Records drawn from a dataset
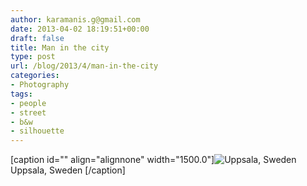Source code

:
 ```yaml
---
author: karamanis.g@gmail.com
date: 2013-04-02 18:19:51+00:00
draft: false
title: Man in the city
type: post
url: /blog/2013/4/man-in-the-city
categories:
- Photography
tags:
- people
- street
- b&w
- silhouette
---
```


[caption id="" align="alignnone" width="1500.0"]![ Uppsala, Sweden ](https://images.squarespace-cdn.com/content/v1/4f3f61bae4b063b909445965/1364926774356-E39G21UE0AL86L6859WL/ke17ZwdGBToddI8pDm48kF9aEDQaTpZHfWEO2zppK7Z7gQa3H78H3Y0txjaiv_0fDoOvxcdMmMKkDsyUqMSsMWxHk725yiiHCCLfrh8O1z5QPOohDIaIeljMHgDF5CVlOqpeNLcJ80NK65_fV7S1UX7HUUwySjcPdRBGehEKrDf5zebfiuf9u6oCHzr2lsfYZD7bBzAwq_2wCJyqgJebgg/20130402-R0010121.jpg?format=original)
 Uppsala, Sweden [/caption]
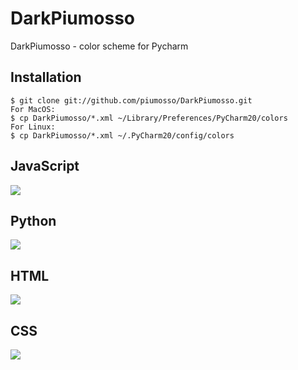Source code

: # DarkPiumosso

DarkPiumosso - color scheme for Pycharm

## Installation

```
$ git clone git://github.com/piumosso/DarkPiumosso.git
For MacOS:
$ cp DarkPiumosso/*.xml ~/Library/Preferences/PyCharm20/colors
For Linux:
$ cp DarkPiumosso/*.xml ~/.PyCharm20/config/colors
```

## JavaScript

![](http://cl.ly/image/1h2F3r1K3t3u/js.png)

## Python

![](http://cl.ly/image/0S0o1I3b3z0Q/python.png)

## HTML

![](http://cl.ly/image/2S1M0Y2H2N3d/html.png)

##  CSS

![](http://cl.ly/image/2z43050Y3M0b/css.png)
--
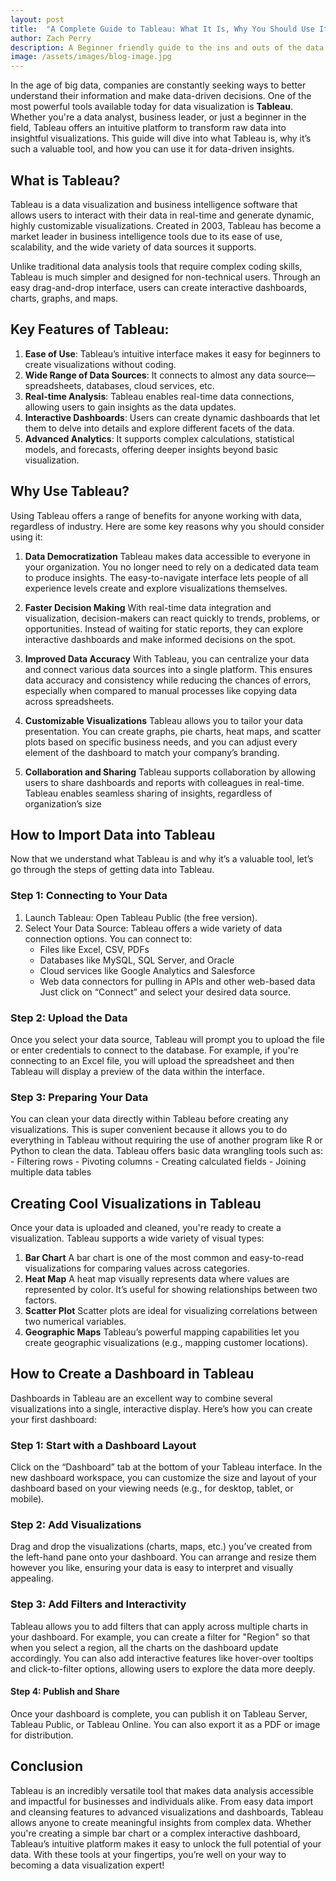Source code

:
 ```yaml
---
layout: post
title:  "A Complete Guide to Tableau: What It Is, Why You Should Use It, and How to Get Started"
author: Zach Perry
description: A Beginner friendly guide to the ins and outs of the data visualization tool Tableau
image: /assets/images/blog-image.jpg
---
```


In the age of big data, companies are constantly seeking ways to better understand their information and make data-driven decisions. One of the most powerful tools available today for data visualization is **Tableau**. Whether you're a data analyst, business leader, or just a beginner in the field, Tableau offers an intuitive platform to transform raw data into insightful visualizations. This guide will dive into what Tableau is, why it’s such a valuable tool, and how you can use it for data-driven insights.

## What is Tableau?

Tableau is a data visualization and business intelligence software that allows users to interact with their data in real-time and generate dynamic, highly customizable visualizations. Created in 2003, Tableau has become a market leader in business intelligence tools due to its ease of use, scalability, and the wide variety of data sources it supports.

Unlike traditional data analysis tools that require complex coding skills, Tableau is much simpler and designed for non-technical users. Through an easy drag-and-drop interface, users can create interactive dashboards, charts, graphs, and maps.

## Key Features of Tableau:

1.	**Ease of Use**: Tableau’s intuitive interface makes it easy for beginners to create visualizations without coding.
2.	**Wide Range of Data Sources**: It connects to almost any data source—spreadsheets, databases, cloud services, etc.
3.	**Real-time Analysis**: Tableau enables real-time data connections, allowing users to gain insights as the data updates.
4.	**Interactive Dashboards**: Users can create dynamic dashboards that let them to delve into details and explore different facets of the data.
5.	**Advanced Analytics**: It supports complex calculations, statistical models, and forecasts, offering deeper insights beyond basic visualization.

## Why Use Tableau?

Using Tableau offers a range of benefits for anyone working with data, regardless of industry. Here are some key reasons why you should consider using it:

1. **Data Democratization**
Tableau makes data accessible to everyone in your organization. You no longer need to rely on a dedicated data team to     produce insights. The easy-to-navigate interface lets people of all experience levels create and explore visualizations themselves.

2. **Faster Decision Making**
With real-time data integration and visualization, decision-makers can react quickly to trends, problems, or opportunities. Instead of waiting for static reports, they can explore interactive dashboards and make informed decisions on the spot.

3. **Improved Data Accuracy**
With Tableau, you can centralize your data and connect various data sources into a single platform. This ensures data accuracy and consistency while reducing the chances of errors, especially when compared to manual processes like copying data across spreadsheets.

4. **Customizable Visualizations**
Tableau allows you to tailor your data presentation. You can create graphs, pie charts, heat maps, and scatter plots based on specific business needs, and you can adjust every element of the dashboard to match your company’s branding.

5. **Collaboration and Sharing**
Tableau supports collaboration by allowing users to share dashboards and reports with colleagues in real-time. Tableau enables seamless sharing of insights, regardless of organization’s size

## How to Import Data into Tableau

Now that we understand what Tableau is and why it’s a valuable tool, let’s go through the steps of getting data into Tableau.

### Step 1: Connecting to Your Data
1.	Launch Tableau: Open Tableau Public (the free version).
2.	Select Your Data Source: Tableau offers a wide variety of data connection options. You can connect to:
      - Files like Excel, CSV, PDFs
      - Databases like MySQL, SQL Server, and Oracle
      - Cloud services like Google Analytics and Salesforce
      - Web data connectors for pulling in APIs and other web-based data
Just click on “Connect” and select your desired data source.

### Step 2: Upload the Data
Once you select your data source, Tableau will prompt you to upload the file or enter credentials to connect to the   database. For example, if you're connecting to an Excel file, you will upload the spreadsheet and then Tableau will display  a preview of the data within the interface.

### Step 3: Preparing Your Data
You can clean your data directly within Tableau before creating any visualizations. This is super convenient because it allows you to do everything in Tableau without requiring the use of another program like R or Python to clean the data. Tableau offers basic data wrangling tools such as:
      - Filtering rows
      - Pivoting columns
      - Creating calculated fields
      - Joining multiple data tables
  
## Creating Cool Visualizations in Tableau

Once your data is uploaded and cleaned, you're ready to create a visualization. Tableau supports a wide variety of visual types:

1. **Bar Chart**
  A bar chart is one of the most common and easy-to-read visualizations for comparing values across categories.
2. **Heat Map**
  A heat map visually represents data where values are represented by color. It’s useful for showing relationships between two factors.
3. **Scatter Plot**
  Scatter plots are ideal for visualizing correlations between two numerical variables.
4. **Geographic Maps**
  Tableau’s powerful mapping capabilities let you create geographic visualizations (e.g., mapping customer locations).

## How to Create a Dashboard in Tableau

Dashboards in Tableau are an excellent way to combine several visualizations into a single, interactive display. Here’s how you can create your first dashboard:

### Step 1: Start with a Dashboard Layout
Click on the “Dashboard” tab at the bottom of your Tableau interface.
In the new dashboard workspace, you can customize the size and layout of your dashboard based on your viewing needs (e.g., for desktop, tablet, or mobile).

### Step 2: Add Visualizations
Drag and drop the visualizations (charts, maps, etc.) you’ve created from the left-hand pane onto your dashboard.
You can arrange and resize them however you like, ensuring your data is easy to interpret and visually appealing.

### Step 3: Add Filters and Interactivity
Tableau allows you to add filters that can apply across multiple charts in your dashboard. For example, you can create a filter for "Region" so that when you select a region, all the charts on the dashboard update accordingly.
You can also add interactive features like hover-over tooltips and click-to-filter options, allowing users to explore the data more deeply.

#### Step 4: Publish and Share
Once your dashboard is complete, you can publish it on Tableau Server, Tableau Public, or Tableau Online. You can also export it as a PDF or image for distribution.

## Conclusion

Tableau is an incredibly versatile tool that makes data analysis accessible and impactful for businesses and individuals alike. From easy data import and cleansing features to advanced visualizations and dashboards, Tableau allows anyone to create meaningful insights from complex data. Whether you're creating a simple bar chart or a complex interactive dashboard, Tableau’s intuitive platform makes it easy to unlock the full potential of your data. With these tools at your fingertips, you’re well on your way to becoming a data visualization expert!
...
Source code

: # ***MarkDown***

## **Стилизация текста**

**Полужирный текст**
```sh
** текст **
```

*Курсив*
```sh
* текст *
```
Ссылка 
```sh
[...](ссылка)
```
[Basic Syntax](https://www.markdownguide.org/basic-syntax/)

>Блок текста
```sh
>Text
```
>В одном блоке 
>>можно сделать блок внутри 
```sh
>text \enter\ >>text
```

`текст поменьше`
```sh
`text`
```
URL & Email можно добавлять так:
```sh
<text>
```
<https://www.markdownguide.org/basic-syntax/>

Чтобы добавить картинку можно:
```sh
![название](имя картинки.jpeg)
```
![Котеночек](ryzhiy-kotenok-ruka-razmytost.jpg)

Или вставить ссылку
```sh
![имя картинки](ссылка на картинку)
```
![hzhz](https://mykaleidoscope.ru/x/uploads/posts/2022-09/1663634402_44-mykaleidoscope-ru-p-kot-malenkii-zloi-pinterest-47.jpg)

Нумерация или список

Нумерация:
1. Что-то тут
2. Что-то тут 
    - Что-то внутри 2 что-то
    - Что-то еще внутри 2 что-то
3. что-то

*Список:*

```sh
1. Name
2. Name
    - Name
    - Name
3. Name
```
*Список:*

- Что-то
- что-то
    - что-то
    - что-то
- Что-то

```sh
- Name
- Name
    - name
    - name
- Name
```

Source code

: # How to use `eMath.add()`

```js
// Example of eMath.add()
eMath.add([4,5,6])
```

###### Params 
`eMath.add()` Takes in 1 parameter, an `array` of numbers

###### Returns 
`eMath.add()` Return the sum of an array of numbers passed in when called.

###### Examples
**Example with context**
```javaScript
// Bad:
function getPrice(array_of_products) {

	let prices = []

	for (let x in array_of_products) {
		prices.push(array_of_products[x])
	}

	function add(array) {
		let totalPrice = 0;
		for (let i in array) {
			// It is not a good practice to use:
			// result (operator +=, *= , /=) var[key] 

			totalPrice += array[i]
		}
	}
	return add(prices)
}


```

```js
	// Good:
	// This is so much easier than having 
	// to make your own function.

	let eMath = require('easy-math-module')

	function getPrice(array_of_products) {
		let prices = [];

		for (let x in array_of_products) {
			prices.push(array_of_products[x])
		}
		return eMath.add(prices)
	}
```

### [PROBLEM DETAILS]
"require" is the string to look for; please copy every line of the records above where it appears.

### [OUTPUT FOR THIS EXERCISE]
Unlike traditional data analysis tools that require complex coding skills, Tableau is much simpler and designed for non-technical users. Through an easy drag-and-drop interface, users can create interactive dashboards, charts, graphs, and maps.
	let eMath = require('easy-math-module')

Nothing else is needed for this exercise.